-- Data extract follows --

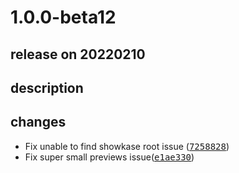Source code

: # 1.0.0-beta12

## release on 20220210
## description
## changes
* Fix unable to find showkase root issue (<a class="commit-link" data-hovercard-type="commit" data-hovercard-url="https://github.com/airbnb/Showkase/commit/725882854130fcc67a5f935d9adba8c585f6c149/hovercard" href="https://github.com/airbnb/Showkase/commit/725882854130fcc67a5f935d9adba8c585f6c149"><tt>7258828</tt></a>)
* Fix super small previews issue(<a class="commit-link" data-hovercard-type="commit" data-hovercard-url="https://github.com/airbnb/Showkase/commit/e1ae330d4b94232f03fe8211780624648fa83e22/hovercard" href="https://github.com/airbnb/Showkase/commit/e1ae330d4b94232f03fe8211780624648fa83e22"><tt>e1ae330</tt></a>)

-- Data extract concluded --
-- Data extract follows --

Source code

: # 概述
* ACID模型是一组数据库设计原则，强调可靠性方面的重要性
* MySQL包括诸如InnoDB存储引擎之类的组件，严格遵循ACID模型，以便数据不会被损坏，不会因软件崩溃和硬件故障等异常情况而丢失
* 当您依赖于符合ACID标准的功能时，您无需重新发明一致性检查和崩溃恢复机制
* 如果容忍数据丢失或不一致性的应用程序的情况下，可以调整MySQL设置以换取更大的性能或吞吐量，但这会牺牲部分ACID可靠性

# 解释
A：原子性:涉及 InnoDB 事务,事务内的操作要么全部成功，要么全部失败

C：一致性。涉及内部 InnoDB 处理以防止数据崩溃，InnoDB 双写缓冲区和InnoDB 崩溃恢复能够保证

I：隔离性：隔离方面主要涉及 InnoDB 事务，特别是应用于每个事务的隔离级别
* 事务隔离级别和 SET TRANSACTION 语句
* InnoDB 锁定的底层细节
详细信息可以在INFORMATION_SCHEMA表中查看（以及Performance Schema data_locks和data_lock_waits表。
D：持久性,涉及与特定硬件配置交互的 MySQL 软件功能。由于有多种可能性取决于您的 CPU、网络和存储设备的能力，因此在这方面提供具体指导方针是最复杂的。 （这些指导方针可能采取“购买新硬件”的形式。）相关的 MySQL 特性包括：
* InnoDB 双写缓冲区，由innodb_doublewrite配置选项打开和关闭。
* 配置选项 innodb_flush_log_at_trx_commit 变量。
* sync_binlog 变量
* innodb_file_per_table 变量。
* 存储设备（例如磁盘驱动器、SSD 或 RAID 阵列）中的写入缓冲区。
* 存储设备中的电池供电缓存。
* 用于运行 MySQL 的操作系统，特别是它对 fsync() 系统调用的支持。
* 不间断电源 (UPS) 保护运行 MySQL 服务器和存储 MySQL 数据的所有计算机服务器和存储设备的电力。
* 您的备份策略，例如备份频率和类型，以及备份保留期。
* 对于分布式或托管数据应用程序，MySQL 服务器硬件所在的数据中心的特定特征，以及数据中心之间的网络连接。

-- Data extract concluded --

When the line with "Fix unable to" is reached in the data above, begin copying, and stop after the line with "Fix super small"; copy each line exactly, both ends included.

Response to this task =>
* Fix unable to find showkase root issue (<a class="commit-link" data-hovercard-type="commit" data-hovercard-url="https://github.com/airbnb/Showkase/commit/725882854130fcc67a5f935d9adba8c585f6c149/hovercard" href="https://github.com/airbnb/Showkase/commit/725882854130fcc67a5f935d9adba8c585f6c149"><tt>7258828</tt></a>)
* Fix super small previews issue(<a class="commit-link" data-hovercard-type="commit" data-hovercard-url="https://github.com/airbnb/Showkase/commit/e1ae330d4b94232f03fe8211780624648fa83e22/hovercard" href="https://github.com/airbnb/Showkase/commit/e1ae330d4b94232f03fe8211780624648fa83e22"><tt>e1ae330</tt></a>)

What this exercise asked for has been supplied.